Economy to be stable despite headwinds
At a key meeting on July 31, the Political Bureau of the Communist Party of China Central Committee signaled that in the second half of this year, China would focus more on keeping the economy stable amid external uncertainties.
China's macroeconomy, however, may face some downward pressure in the second half of 2018. The core factors impeding domestic private investment growth have not been completely eliminated. High housing prices and mortgage are still restraining the growth of household consumption. And the hidden financial dangers could be exposed owing to deleveraging and strengthening of financial supervision.
Among the major external risks are the declining growth rates in major developed economies, increasing financial risks in emerging economies and the uncertainties of global trade policies. And these external risks, combined with the internal risks, could affect the Chinese economy.
But because of China's macroeconomic adjustment and deepening reform and opening-up, macroeconomic operations are likely to remain stable.
In the first half of the year, China's GDP growth rate stayed in the medium to high range－between 6.7 percent and 6.9 percent. Among the major economies, China's actual economic growth was second only to India's. And thanks to the continuous fall in its unemployment rate, China's job market remained stable. In fact, in the first five months of the year, China achieved more than half of its new annual urban employment goal.

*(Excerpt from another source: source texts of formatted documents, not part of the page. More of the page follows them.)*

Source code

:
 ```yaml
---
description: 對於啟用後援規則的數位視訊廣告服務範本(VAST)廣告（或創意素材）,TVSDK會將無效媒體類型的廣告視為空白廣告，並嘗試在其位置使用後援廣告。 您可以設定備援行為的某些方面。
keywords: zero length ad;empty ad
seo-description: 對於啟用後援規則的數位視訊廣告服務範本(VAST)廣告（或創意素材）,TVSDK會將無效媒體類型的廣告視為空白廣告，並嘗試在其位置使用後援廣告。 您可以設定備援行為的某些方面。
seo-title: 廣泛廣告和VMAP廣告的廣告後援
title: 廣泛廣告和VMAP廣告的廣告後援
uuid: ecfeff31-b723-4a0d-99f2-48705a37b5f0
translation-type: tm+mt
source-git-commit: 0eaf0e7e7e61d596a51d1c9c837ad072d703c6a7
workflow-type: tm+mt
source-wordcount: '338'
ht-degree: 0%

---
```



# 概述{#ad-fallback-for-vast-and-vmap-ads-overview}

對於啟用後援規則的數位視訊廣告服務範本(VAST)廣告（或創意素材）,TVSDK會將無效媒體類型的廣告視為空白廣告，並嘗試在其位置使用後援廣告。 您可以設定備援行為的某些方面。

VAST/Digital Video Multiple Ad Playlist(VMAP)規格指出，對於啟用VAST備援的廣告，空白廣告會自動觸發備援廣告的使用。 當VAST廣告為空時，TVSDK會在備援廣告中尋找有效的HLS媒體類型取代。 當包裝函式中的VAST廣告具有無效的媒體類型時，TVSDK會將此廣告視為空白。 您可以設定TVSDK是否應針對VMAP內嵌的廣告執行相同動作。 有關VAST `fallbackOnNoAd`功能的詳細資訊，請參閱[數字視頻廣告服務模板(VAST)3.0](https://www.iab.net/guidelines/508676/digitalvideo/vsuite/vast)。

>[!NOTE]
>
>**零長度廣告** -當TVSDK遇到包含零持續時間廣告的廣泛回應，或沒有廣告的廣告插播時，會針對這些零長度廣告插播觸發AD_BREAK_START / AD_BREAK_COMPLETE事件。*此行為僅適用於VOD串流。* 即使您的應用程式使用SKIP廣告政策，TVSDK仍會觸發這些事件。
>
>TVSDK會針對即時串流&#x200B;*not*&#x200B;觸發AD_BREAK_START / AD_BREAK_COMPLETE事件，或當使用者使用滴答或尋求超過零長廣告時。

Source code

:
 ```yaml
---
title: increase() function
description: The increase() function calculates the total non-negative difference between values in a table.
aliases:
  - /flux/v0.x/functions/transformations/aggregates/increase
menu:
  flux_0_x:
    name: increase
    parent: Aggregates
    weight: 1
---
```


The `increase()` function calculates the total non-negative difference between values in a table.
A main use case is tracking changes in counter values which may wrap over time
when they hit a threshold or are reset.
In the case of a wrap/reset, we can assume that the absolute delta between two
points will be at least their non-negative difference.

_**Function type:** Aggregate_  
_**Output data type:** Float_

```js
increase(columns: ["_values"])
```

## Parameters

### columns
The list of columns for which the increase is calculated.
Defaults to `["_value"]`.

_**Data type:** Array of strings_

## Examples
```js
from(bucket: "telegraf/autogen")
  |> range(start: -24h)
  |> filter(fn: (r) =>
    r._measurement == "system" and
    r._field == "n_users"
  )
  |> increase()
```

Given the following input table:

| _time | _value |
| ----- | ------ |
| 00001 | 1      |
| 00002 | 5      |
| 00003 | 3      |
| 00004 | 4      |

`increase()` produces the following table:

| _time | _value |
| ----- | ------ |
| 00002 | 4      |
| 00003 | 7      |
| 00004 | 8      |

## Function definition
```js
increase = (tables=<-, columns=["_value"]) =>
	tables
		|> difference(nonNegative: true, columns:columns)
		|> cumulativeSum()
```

The macroeconomy showed positive changes in many aspects. First, the industrial structure is moving closer to the optimum level, and by continuing to grow at a high rate, the tertiary industry played an even greater role in maintaining a medium-to-high GDP growth rate and creating jobs. In the manufacturing sector, the high-tech and equipment manufacturing industries maintained a relatively high growth rate. Some service industries, such as those providing special services, grew faster than average. But the growth of some service industries, such as the financial and real estate industries, slowed down.
Second, the overall demand structure has become more reasonable and stable. The final consumption expenditure played a bigger role in GDP growth, and household consumption upgrading continued. Expenditure on medical care and other services, and consumption of daily use commodities grew at rates higher than average, with online sales of services growing faster than online sales of commodities.
All these reflect the vibrant development of the new economy, as well as Chinese people's upgrading consumption structure. Besides, the dependence of fixed investments on policies reduced, with the overall fixed investment growth declining sharply but private fixed investment growing at a faster pace.
Third, China's foreign trade structure has continuously improved. Factoring out the impact of the foreign exchange rate, the trade in goods grew steadily. And China's dependence on foreign market demand declined.
Fourth, at the micro level, incomes and profits of enterprises in general grew at a high pace, and their production cost gradually reduced.
Although China's macroeconomy grew steadily, the growth rate of people's actual income and fixed investment declined, and industrial enterprises didn't perform as well as expected. And the service trade deficit in fields such as tourism and transportation grew at a faster pace, as many consumers had to travel abroad to meet their demands for certain products and services which domestic suppliers could not effectively provide.
The July 31 meeting also said fiscal policy should play a bigger role in expanding domestic demand and structural adjustments, while vowing to control the flow of monetary supply and keep liquidity at a reasonable level.
These measures will likely inject new impetus into China's economy in the second half. But to maintain stable growth, the authorities should do more to reduce the tax burden of enterprises, and ensure the real economy gets enough financing. For that, however, the authorities have to conduct structural deleveraging, strengthen financial supervision, expedite supply-side structural reform, encourage private investment and household consumption, improve the approval system for foreign investments, expand and upgrade the domestic market, and take measures to ensure foreign and domestic financial risks don't combine to pose a big threat to China's economy.
The author is a researcher at the National Academy of Development and Strategy, and professor of economics, Renmin University of China.